Dit was mijn eerste gedachte toen ik de kast zag. Dus heb ik samen met de andere hardware een 50x A-Open in de kast geschroefd en daar naast een aantal gewone, ook een paar cd's met een slechte balans in gedraaid. A-Open heeft sinds het beroemde 32x-loopwerk de naam ook op hogere snelheid goed overweg te kunnen met slechtere cd's, mits de speler recht gemonteerd wordt. Staand of liggend maakt hierbij niets uit; het gaat erom dat de speler onder een vrijwel rechte hoek zijn rondjes draait.
Dit heb ik uit eigen ervaring ondervonden: bij rechte montage heeft de speler in kwestie weinig moeite met de cd's die ik hem voer; gebalanceerd of niet. Maar wat ik al vermoedde werd werkelijkheid: de cd-romspeler maakte in de Enermax-kast meer herrie dan in andere kasten, moest behoorlijk werken en had duidelijk moeite met opspinnen bij het gebruik van de ongebalanceerde cd's. Iets om rekening mee te houden, al moet ik er wel bij vertellen dat de gebruikte cd's al een aantal jaren oud zijn en de huidige productietechnieken lang niet zoveel foute cd's veroorzaken als pak-em-beet zes á zeven jaar geleden. Toch het vermelden waard. Mijn A-Open dvd-speler had minder moeite met trillingen, mede vanwege het lagere toerental, en bij Enermax zijn uitgebreide tests gedaan met verschillende merken en typen cd-spelers.
De ingebouwde ventilatoren houden de zaak lekker koel; alleen is de geluidsproductie wat aan de hoge kant. Dit komt voornamelijk door de lucht die langs de randen van het aluminium frame en door de gaten in het perspex beweegt. Gelukkig zijn de ventilatoren in de laagste stand vrij stil terwijl ze toch voldoende lucht aanzuigen voor normale temperaturen en trekt de voeding die ik voor deze review gebruikte ook behoorlijk wat lucht aan, waardoor de boel alleen voluit hoeft bij extreme warmte. Elke ventilator is overigens voorzien van een eigen voedingsconnector, waardoor je zelf kunt kiezen welke je gebruikt.

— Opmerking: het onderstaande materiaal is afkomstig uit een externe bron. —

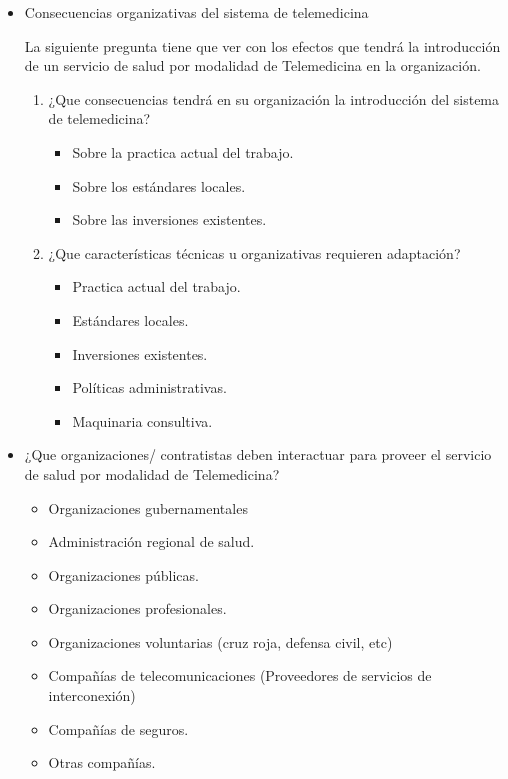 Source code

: \begin{itemize}
\item Consecuencias organizativas del sistema de telemedicina

La siguiente pregunta tiene que ver con los efectos que tendrá la introducción de un servicio de salud por modalidad de Telemedicina en la organización. 


\begin{enumerate}
\item ¿Que consecuencias tendrá en su organización la introducción del sistema de telemedicina? 

\begin{itemize}
\item Sobre la practica actual del trabajo.
\item Sobre los estándares locales. 
\item Sobre las inversiones existentes.
\end{itemize}

\item ¿Que características técnicas u organizativas requieren adaptación? 

\begin{itemize}
\item Practica actual del trabajo.
\item Estándares locales.
\item Inversiones existentes.
\item Políticas administrativas.
\item Maquinaria consultiva.
\end{itemize}

\end{enumerate}

\item ¿Que organizaciones/ contratistas deben interactuar para proveer el servicio de salud por modalidad de Telemedicina? 

\begin{itemize}
\item Organizaciones gubernamentales 
\item Administración regional de salud. 
\item Organizaciones públicas. 
\item Organizaciones profesionales. 
\item Organizaciones voluntarias (cruz roja, defensa civil, etc) 
\item Compañías de telecomunicaciones (Proveedores de servicios de interconexión) 
\item Compañías de seguros.
\item Otras compañías.
\end{itemize}
\end{itemize}

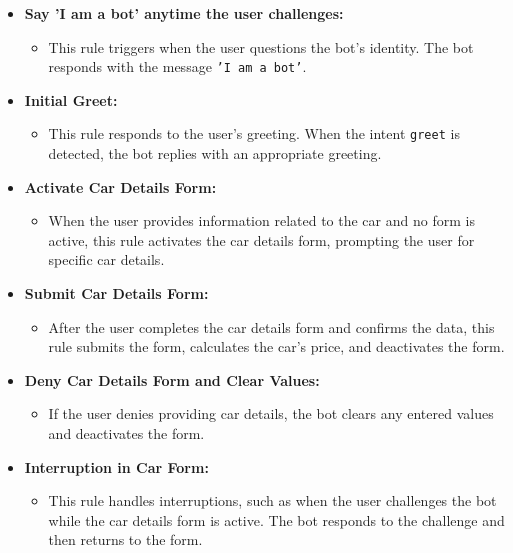 \documentclass[a4paper,12pt]{article}
\begin{document}
\begin{itemize}
	\item \textbf{Say 'I am a bot' anytime the user challenges:}
	\begin{itemize}
		\item This rule triggers when the user questions the bot's identity. The bot responds with the message \texttt{'I am a bot'}.
	\end{itemize}
	
	\item \textbf{Initial Greet:}
	\begin{itemize}
		\item This rule responds to the user's greeting. When the intent \texttt{greet} is detected, the bot replies with an appropriate greeting.
	\end{itemize}
	
	\item \textbf{Activate Car Details Form:}
	\begin{itemize}
		\item When the user provides information related to the car and no form is active, this rule activates the car details form, prompting the user for specific car details.
	\end{itemize}
	
	\item \textbf{Submit Car Details Form:}
	\begin{itemize}
		\item After the user completes the car details form and confirms the data, this rule submits the form, calculates the car's price, and deactivates the form.
	\end{itemize}
	
	\item \textbf{Deny Car Details Form and Clear Values:}
	\begin{itemize}
		\item If the user denies providing car details, the bot clears any entered values and deactivates the form.
	\end{itemize}
	
	\item \textbf{Interruption in Car Form:}
	\begin{itemize}
		\item This rule handles interruptions, such as when the user challenges the bot while the car details form is active. The bot responds to the challenge and then returns to the form.
	\end{itemize}
	

\end{itemize}
\end{document}
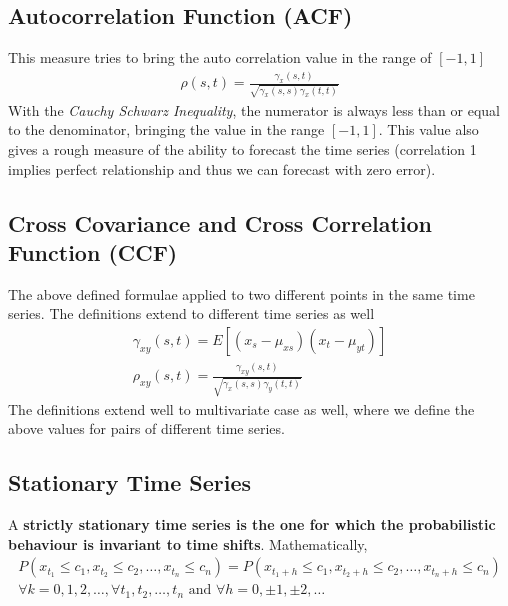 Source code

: \documentclass[../time_series_notes.tex]{subfiles}
\begin{document}
    \subsection{Autocorrelation Function (ACF)}
    This measure tries to bring the auto correlation value in the range of $[-1,1]$
    \begin{align*}
        \rho(s,t) = \frac{\gamma_{x}(s,t)}{\sqrt{\gamma_{x}(s,s) \gamma_{x}(t,t)}}
    \end{align*}
    With the \emph{Cauchy Schwarz Inequality}, the numerator is always less than or equal to the denominator, bringing the value in the range $[-1,1]$. This value also gives a rough measure of the ability to forecast the time series (correlation 1 implies perfect relationship and thus we can forecast with zero error).

    \subsection{Cross Covariance and Cross Correlation Function (CCF)}
    The above defined formulae applied to two different points in the same time series. The definitions extend to different time series as well
    \begin{align*}
        \gamma_{xy}(s,t) = E[(x_{s} - \mu_{xs})(x_{t} - \mu_{yt})]\\
        \rho_{xy}(s,t) = \frac{\gamma_{xy}(s,t)}{\sqrt{\gamma_{x}(s,s) \gamma_{y}(t,t)}}
    \end{align*}
    The definitions extend well to multivariate case as well, where we define the above values for pairs of different time series.

    
    \subsection{Stationary Time Series}
    A \textbf{strictly stationary time series is the one for which the probabilistic behaviour is invariant to time shifts}. Mathematically,
    \begin{gather*}
        P(x_{t_{1}} \leq c_{1}, x_{t_{2}} \leq c_{2}, \ldots, x_{t_{n}} \leq c_{n}) = P(x_{t_{1}+h} \leq c_{1}, x_{t_{2}+h} \leq c_{2}, \ldots, x_{t_{n}+h} \leq c_{n})\\
    \forall k = 0,1,2,\ldots, \forall t_{1}, t_{2}, \ldots, t_{n} \text{ and } \forall h = 0, \pm 1, \pm 2, \ldots
    \end{gather*}
\end{document}
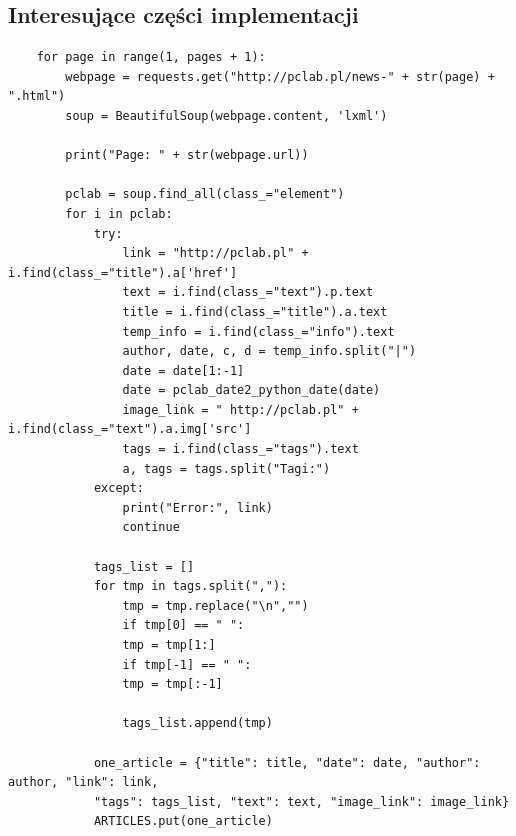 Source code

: \documentclass[12pt, titlepage]{article}
\begin{document}
	\subsection{Interesujące części implementacji}
	\begin{lstlisting}
	for page in range(1, pages + 1):
		webpage = requests.get("http://pclab.pl/news-" + str(page) + ".html")
		soup = BeautifulSoup(webpage.content, 'lxml')
		
		print("Page: " + str(webpage.url))
		
		pclab = soup.find_all(class_="element")
		for i in pclab:
			try:
				link = "http://pclab.pl" + i.find(class_="title").a['href']
				text = i.find(class_="text").p.text
				title = i.find(class_="title").a.text
				temp_info = i.find(class_="info").text
				author, date, c, d = temp_info.split("|")
				date = date[1:-1]
				date = pclab_date2_python_date(date)
				image_link = " http://pclab.pl" + i.find(class_="text").a.img['src']
				tags = i.find(class_="tags").text
				a, tags = tags.split("Tagi:")
			except:
				print("Error:", link)
				continue
			
			tags_list = []
			for tmp in tags.split(","):
				tmp = tmp.replace("\n","")
				if tmp[0] == " ":
				tmp = tmp[1:]
				if tmp[-1] == " ":
				tmp = tmp[:-1]
			
				tags_list.append(tmp)
			
			one_article = {"title": title, "date": date, "author": author, "link": link,
			"tags": tags_list, "text": text, "image_link": image_link}
			ARTICLES.put(one_article)
	\end{lstlisting}
	
\end{document}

De Enermax EG465AX-VE(W) FCA
Enermax heeft sinds een tijdje een paar nieuwe voedingen in het assortiment, waarvan ik de EG465AX-VE(W) FCA ook even mocht lenen.

Deze voeding zit in een stijlvolle metallic-blauwe behuizing, compleet met de welbekende vergulde fingerguards en heeft, zoals je op het etiket kunt zien, behoorlijk wat power in huis. De voeding wordt gekoeld door een 80mm en een 92mm ventilator, welke gelijk voor een behoorlijke airflow zorgen; de eerste is regelbaar door een potmetertje aan de achterkant (regelbereik 1500-3000rpm), terwijl de 92mm een eigen kabeltje met voedings- en stuurlijnen naar het moederbord laat lopen. Voor diegene die daar geen aansluiting meer voor heeft maar toch de extra fan wil laten draaien, levert Enermax een adapterkabeltje mee. Dit betekent wel dat die ventilator dan op volle kracht draait en niet geregeld kan worden. De voeding wordt aanbevolen door AMD, heeft alle connectoren die je nodig hebt voor het voeden van een P4 en zelfs dualproc-borden komen ruim aan hun trekken met dit monster. Een totaal van acht 4-polige Molex-connectoren (zes keer de 5,25" en twee keer de 3,5"-uitvoering) zorgt ervoor dat je niet zo snel om een voedingsaansluiting verlegen zit en je dus niet met splitters hoeft te behelpen als je extreem veel aan te sluiten hebt.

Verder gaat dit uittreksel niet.